# Civilian Ranges...



## Swamp Honky (Apr 26, 2010)

What do you guys prefer for civilian shooting facilities? I have only been two one or two indoor ranges and some can be pricey. I tried one public outdoor range outside of Charleston and loved it. I am going to try to find something similar in my area. 
I am just curious from your personal experiences, what type of places you guys like to shoot. 
I recently relocated from FL to DC area.
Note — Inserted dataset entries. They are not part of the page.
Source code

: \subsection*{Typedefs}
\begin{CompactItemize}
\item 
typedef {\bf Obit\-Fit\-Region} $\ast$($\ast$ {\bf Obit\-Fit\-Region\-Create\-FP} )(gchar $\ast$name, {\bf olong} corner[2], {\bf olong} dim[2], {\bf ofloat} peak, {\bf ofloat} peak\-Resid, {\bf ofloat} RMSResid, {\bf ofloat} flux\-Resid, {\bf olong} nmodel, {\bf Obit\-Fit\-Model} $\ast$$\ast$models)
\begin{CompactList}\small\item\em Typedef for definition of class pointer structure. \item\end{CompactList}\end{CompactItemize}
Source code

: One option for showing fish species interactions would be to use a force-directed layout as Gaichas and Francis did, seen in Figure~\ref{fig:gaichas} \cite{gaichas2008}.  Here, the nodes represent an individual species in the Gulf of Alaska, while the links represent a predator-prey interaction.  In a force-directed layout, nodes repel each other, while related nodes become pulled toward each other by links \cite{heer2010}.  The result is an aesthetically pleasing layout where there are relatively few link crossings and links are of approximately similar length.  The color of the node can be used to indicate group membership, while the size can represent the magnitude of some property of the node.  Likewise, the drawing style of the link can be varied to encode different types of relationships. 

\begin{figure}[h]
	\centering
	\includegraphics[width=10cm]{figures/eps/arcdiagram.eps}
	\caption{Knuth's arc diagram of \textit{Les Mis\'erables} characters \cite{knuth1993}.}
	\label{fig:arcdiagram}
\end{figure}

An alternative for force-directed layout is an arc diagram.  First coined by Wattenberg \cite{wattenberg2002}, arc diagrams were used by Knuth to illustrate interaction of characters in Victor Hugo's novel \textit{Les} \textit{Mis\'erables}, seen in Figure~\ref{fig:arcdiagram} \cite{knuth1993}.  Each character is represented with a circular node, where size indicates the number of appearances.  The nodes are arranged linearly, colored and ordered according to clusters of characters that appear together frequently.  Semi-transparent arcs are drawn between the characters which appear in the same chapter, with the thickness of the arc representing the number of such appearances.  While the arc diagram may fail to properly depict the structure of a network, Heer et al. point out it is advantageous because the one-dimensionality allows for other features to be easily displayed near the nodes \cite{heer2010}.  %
In FL, most farmers were happy to let out on their land to help keep the hog population down.


----------



## Boondocksaint375 (Apr 26, 2010)

If you're in DC, one of the nicest indoor ranges in NOVA is in Fairfax at the NRA headquarters.


----------



## Swamp Honky (Apr 26, 2010)

Boondocksaint375 said:


> If you're in DC, one of the nicest indoor ranges in NOVA is in Fairfax at the NRA headquarters.


 I think I read about that one online. It had a bunch of good reviews, for both price and quality.


----------



## Boondocksaint375 (Apr 26, 2010)

Yeah, and it's one of the few indoor ranges in the area you can bring a .50 Barrett to LOL


----------



## Swamp Honky (Apr 26, 2010)

I looked at the NRA range a little closer, and with NRA membership and military discount, a year membership is only like 250.00. That doesn't sound terrible.


----------